- [Exercise description]
Every line below that holds the string "factor" must be copied.

- [Records provided]

>>>>>

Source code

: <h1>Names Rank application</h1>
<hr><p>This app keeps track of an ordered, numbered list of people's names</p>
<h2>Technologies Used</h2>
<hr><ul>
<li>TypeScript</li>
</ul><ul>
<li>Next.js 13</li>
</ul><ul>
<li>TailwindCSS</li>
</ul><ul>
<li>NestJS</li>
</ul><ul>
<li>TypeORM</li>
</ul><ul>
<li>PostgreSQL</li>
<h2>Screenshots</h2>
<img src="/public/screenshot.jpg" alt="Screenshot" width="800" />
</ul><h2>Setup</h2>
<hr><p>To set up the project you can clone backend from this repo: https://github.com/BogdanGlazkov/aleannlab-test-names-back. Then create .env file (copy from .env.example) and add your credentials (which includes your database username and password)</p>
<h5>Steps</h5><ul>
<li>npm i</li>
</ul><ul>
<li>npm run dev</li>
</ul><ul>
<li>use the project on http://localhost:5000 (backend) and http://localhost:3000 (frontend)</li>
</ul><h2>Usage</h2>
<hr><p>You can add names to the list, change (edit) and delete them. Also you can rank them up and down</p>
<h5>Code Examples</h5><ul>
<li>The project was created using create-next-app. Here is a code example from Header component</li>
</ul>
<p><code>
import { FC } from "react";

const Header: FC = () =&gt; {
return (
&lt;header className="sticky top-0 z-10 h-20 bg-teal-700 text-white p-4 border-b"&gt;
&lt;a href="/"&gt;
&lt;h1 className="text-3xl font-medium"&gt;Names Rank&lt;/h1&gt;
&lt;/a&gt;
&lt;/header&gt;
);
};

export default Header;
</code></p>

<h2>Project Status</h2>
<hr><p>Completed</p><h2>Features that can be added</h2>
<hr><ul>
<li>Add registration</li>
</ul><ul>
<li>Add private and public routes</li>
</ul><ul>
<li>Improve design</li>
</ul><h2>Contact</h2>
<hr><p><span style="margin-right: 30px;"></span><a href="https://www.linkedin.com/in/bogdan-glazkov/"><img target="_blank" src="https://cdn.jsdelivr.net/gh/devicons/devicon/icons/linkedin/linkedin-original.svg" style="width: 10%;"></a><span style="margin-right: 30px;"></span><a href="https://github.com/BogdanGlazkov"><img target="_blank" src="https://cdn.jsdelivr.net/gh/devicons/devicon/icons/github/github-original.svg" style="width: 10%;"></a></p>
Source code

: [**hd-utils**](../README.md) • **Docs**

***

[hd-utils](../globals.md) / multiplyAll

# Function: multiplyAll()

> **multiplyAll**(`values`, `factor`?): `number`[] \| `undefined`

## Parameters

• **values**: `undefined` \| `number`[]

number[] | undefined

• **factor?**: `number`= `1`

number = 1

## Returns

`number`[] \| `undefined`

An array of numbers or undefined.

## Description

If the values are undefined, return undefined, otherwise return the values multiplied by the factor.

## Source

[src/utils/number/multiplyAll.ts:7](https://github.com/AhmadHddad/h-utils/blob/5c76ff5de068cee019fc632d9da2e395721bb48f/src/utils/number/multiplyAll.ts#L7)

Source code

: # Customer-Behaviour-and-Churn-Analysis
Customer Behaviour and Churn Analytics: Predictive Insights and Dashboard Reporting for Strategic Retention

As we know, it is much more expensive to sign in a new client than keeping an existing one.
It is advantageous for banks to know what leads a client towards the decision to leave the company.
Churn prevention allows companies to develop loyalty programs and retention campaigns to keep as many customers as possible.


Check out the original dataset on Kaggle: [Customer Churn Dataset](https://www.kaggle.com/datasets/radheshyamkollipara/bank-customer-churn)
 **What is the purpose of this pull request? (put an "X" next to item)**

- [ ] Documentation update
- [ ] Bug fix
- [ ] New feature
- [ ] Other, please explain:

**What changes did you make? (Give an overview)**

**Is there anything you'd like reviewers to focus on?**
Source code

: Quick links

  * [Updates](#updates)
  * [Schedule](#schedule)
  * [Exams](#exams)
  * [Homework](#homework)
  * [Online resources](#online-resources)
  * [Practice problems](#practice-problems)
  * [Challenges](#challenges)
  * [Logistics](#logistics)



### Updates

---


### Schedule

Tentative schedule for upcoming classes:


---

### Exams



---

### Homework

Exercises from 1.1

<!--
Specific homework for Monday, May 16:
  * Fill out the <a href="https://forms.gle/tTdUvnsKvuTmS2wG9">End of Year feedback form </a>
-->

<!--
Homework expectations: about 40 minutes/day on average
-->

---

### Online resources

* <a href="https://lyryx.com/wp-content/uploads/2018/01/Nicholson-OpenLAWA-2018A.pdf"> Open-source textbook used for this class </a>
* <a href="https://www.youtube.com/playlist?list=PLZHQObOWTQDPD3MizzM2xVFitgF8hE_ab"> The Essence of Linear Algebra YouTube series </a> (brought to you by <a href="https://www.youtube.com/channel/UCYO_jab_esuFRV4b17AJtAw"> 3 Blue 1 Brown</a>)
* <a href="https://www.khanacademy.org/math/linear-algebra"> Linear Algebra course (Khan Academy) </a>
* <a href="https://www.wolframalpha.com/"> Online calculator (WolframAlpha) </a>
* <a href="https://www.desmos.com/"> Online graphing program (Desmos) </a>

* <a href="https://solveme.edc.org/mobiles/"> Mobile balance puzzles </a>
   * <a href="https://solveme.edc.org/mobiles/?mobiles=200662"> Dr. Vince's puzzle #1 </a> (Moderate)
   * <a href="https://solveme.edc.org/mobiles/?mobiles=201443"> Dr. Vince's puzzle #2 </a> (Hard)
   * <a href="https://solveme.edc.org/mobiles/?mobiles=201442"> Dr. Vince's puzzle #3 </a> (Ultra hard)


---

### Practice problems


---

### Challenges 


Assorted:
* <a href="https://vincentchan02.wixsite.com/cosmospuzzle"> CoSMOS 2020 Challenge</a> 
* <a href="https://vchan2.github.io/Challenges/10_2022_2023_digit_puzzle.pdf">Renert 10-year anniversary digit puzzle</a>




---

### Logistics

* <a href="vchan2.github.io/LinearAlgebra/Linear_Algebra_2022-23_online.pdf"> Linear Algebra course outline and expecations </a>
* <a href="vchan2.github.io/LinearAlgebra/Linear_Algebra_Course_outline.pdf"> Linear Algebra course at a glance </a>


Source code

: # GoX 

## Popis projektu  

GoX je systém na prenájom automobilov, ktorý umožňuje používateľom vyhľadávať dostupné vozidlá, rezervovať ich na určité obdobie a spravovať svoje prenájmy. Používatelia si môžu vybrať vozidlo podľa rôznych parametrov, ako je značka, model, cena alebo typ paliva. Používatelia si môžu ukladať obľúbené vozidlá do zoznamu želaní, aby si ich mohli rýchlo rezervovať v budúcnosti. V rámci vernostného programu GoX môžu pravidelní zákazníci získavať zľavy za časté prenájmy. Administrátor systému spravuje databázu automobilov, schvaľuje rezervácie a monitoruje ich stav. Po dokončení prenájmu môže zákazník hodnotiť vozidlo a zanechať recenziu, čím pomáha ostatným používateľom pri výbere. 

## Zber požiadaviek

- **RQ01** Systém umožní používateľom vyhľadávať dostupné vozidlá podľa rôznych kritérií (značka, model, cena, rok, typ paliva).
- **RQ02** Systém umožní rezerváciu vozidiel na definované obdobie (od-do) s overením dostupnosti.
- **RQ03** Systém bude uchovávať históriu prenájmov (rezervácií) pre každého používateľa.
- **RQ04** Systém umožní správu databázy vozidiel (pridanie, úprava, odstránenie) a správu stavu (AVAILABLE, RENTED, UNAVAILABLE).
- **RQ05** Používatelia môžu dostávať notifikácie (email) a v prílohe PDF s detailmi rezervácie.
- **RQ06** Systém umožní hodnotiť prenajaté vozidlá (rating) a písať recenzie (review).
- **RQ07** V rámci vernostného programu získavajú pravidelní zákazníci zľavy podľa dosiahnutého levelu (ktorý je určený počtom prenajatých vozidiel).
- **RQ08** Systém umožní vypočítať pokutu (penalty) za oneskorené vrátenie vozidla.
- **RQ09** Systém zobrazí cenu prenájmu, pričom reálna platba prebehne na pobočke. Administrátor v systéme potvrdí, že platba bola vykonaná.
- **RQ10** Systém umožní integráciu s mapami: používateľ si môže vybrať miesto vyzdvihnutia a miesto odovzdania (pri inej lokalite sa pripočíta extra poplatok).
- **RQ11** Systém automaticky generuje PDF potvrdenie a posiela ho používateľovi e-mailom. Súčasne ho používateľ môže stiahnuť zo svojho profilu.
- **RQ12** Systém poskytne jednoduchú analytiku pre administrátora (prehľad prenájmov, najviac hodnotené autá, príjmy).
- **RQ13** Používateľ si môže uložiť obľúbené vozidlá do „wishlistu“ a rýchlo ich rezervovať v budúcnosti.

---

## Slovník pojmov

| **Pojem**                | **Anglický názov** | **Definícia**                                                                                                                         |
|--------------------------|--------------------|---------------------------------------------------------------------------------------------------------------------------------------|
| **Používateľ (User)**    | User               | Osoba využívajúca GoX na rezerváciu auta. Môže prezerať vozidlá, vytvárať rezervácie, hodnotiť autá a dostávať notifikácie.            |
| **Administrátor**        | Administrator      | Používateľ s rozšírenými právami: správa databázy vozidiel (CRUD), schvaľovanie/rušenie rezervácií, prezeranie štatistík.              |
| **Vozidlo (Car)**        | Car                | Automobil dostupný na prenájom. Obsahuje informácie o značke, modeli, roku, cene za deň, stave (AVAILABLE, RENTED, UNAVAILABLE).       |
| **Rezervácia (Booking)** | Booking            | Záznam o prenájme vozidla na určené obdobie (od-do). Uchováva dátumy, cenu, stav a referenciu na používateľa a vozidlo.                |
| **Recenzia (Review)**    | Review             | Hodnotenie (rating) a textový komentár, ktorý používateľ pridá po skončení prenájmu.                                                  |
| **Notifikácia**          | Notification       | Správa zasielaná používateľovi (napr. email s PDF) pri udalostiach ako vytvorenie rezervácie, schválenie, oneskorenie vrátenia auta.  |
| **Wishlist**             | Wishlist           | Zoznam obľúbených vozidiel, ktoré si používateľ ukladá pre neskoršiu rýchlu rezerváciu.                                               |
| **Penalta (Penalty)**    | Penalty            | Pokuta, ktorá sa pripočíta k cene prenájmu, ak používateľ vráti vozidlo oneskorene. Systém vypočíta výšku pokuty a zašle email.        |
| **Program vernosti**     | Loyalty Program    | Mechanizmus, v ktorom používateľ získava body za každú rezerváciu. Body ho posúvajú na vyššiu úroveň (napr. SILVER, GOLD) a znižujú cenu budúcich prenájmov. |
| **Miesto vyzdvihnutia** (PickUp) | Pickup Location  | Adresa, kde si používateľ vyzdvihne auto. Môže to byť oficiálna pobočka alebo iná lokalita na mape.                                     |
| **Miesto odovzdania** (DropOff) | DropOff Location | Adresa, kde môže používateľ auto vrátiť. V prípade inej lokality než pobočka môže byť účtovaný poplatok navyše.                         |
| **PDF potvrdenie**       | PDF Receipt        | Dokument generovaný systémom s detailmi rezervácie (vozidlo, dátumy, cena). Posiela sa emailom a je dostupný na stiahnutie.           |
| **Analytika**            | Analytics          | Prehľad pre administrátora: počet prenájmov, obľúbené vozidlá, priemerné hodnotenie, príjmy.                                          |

<<<<<

- [Output]
> **multiplyAll**(`values`, `factor`?): `number`[] \| `undefined`
• **factor?**: `number`= `1`
If the values are undefined, return undefined, otherwise return the values multiplied by the factor.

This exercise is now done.